Pese a no estar de acuerdo, en general, con la posición de Bregman, hay aspectos de su análisis con los que coincido. Por ejemplo en la crítica que hace a la izquierda. Tienen razón Bregman y tantos otros en que la izquierda europea (y su análoga norteamericana) malvive confinada en una actitud casi puramente defensiva y de – diría yo – defensa de lo minúsculo. Y mientras esto ocurre, el populismo el populismo de derechas (y el “heteroliberalismo” de talentos jóvenes como Bregman) les gana la posición con propuestas cercanas, en apariencia, a las de la izquierda tradicional (la renta básica, la reducción de la jornada laboral, el reparto del trabajo...).
Como dice Bregman, la izquierda actual solo parece saber a qué se opone, pero apenas qué es lo que propone para salvaguardar o implementar lo que (no se sabe muy bien que) quiere. De hecho, si se hiciera un esbozo de los rasgos con los que se identifica a la izquierda actual no obtendríamos un perfil muy distinto al de una suerte de ONG de ayuda a los necesitados. Una ONG revestida de una bruma ideológica alrededor de “ismos” necesarios pero insuficientes (feminismo, ecologísmo...) y apenas formada de gestos rituales (el anticlericalismo, la justa memoria de los vencidos, la resistencia näif al “sistema”...) en torno a los que baila la mismo tribu borrascosa y peleona (entre sí, claro) de hace sesenta años.
Pero esta izquierda adoratriz del dios de las pequeñas cosas – y que, escurrida la casi extinta socialdemocracia, es la única que nos queda – se equivoca. Es falso que la política – la gran política que cambia las cosas – se pueda hacer desde la movilización popular en las calles, o con gestos o pequeñas conquistas cotidianas. De hecho jamás ha pasado nada así. La política (no digamos la revolución) se ha hecho siempre con ideas. Con grandes ideas. Son ellas las que movilizan a la gente y las que cambian realmente el curso de la historia. Y son justamente esas ideas de las que carece la izquierda actual.
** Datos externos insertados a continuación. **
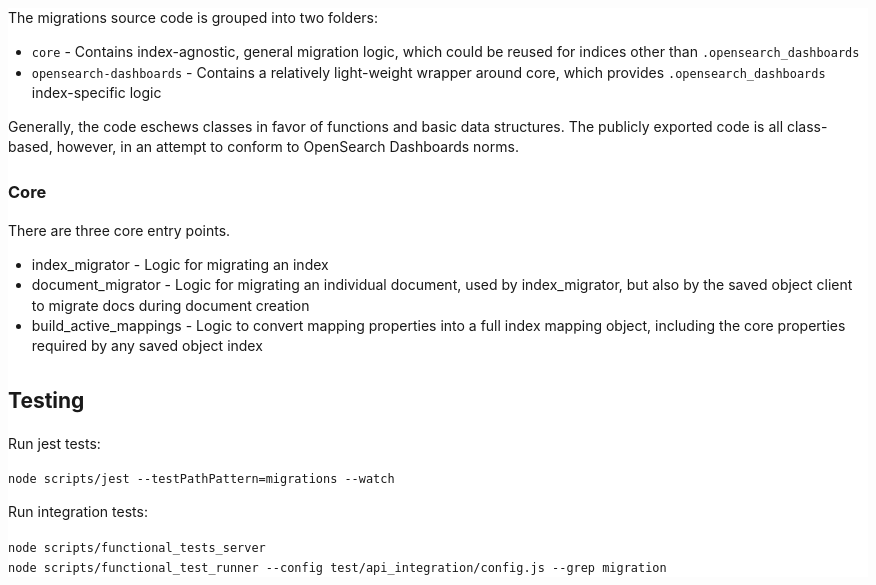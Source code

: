 The migrations source code is grouped into two folders:

- `core` - Contains index-agnostic, general migration logic, which could be reused for indices other than `.opensearch_dashboards`
- `opensearch-dashboards` - Contains a relatively light-weight wrapper around core, which provides `.opensearch_dashboards` index-specific logic

Generally, the code eschews classes in favor of functions and basic data structures. The publicly exported code is all class-based, however, in an attempt to conform to OpenSearch Dashboards norms.

### Core

There are three core entry points.

- index_migrator - Logic for migrating an index
- document_migrator - Logic for migrating an individual document, used by index_migrator, but also by the saved object client to migrate docs during document creation
- build_active_mappings - Logic to convert mapping properties into a full index mapping object, including the core properties required by any saved object index

## Testing

Run jest tests:

`node scripts/jest --testPathPattern=migrations --watch`

Run integration tests:

```
node scripts/functional_tests_server
node scripts/functional_test_runner --config test/api_integration/config.js --grep migration
```
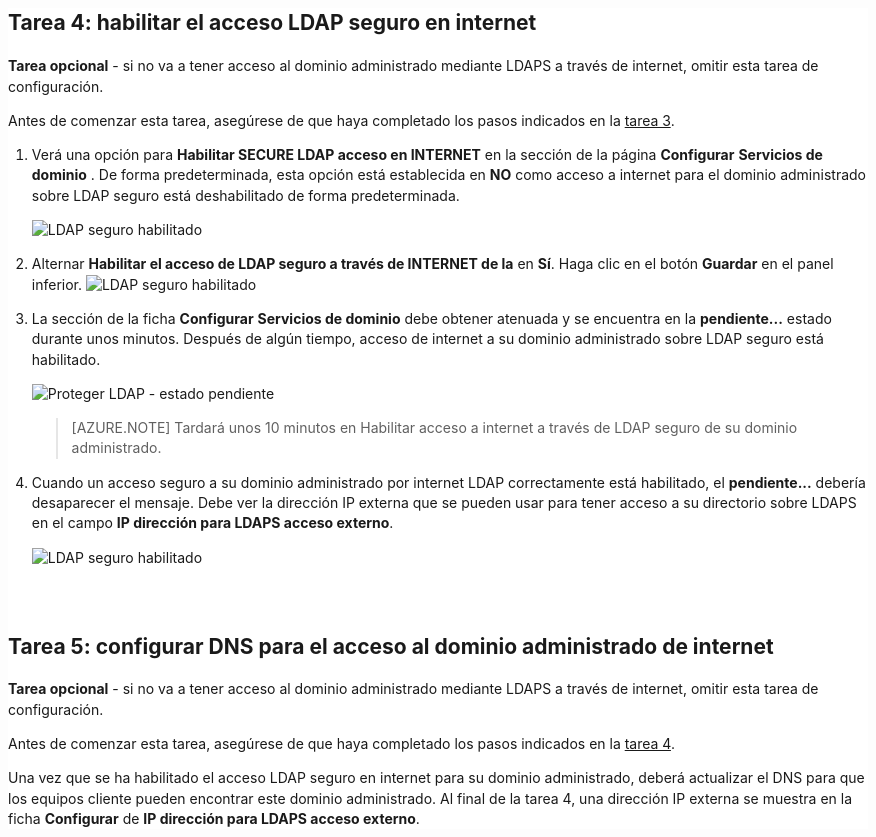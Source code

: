 
## <a name="task-4---enable-secure-ldap-access-over-the-internet"></a>Tarea 4: habilitar el acceso LDAP seguro en internet
**Tarea opcional** - si no va a tener acceso al dominio administrado mediante LDAPS a través de internet, omitir esta tarea de configuración.

Antes de comenzar esta tarea, asegúrese de que haya completado los pasos indicados en la [tarea 3](#task-3---enable-secure-ldap-for-the-managed-domain).

1. Verá una opción para **Habilitar SECURE LDAP acceso en INTERNET** en la sección de la página **Configurar** **Servicios de dominio** . De forma predeterminada, esta opción está establecida en **NO** como acceso a internet para el dominio administrado sobre LDAP seguro está deshabilitado de forma predeterminada.

    ![LDAP seguro habilitado](./media/active-directory-domain-services-admin-guide/secure-ldap-enabled2.png)

2. Alternar **Habilitar el acceso de LDAP seguro a través de INTERNET de la** en **Sí**. Haga clic en el botón **Guardar** en el panel inferior.
    ![LDAP seguro habilitado](./media/active-directory-domain-services-admin-guide/secure-ldap-enable-internet-access.png)

3. La sección de la ficha **Configurar** **Servicios de dominio** debe obtener atenuada y se encuentra en la **pendiente...** estado durante unos minutos. Después de algún tiempo, acceso de internet a su dominio administrado sobre LDAP seguro está habilitado.

    ![Proteger LDAP - estado pendiente](./media/active-directory-domain-services-admin-guide/secure-ldap-enable-internet-access-pending-state.png)

    > [AZURE.NOTE] Tardará unos 10 minutos en Habilitar acceso a internet a través de LDAP seguro de su dominio administrado.

4. Cuando un acceso seguro a su dominio administrado por internet LDAP correctamente está habilitado, el **pendiente...** debería desaparecer el mensaje. Debe ver la dirección IP externa que se pueden usar para tener acceso a su directorio sobre LDAPS en el campo **IP dirección para LDAPS acceso externo**.

    ![LDAP seguro habilitado](./media/active-directory-domain-services-admin-guide/secure-ldap-internet-access-enabled.png)

<br>

## <a name="task-5---configure-dns-to-access-the-managed-domain-from-the-internet"></a>Tarea 5: configurar DNS para el acceso al dominio administrado de internet
**Tarea opcional** - si no va a tener acceso al dominio administrado mediante LDAPS a través de internet, omitir esta tarea de configuración.

Antes de comenzar esta tarea, asegúrese de que haya completado los pasos indicados en la [tarea 4](#task-4---enable-secure-ldap-access-over-the-internet).

Una vez que se ha habilitado el acceso LDAP seguro en internet para su dominio administrado, deberá actualizar el DNS para que los equipos cliente pueden encontrar este dominio administrado. Al final de la tarea 4, una dirección IP externa se muestra en la ficha **Configurar** de **IP dirección para LDAPS acceso externo**.
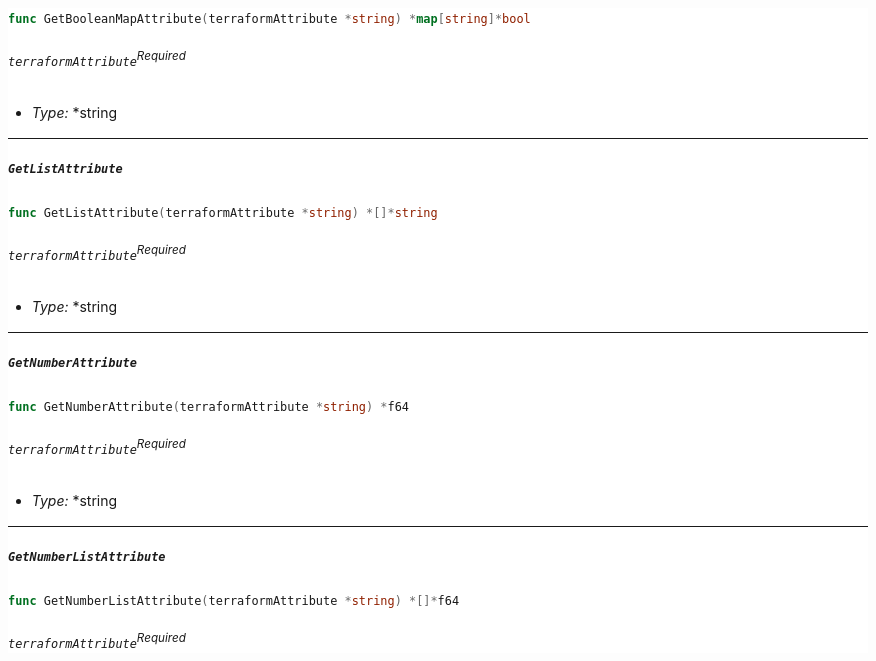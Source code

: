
 ```go
func GetBooleanMapAttribute(terraformAttribute *string) *map[string]*bool
```

###### `terraformAttribute`<sup>Required</sup> <a name="terraformAttribute" id="@cdktf/provider-hcp.dataHcpVaultSecretsApp.DataHcpVaultSecretsApp.getBooleanMapAttribute.parameter.terraformAttribute"></a>

- *Type:* *string

---

##### `GetListAttribute` <a name="GetListAttribute" id="@cdktf/provider-hcp.dataHcpVaultSecretsApp.DataHcpVaultSecretsApp.getListAttribute"></a>

```go
func GetListAttribute(terraformAttribute *string) *[]*string
```

###### `terraformAttribute`<sup>Required</sup> <a name="terraformAttribute" id="@cdktf/provider-hcp.dataHcpVaultSecretsApp.DataHcpVaultSecretsApp.getListAttribute.parameter.terraformAttribute"></a>

- *Type:* *string

---

##### `GetNumberAttribute` <a name="GetNumberAttribute" id="@cdktf/provider-hcp.dataHcpVaultSecretsApp.DataHcpVaultSecretsApp.getNumberAttribute"></a>

```go
func GetNumberAttribute(terraformAttribute *string) *f64
```

###### `terraformAttribute`<sup>Required</sup> <a name="terraformAttribute" id="@cdktf/provider-hcp.dataHcpVaultSecretsApp.DataHcpVaultSecretsApp.getNumberAttribute.parameter.terraformAttribute"></a>

- *Type:* *string

---

##### `GetNumberListAttribute` <a name="GetNumberListAttribute" id="@cdktf/provider-hcp.dataHcpVaultSecretsApp.DataHcpVaultSecretsApp.getNumberListAttribute"></a>

```go
func GetNumberListAttribute(terraformAttribute *string) *[]*f64
```

###### `terraformAttribute`<sup>Required</sup> <a name="terraformAttribute" id="@cdktf/provider-hcp.dataHcpVaultSecretsApp.DataHcpVaultSecretsApp.getNumberListAttribute.parameter.terraformAttribute"></a>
Del mismo modo que para la verdadera libertad hacen falta individuos dueños de sus ideas (y no meros rentistas), para el verdadero cambio hacen falta ideas que se adueñen de la voluntad y el corazón de la gente tanto o más de lo que lo hacen las consignas populistas y los best seller neoliberales de autores como Bregman. Más allá de espejismos economicistas (como la renta básica universal), y de la pobre política de gestos y caridad de la izquierda, son los grandes ideales y la educación lo único que puede apuntar de veras al logro de mayores cotas de igualdad. En esto es en lo que ha consistido, siempre, cualquier utopía realista.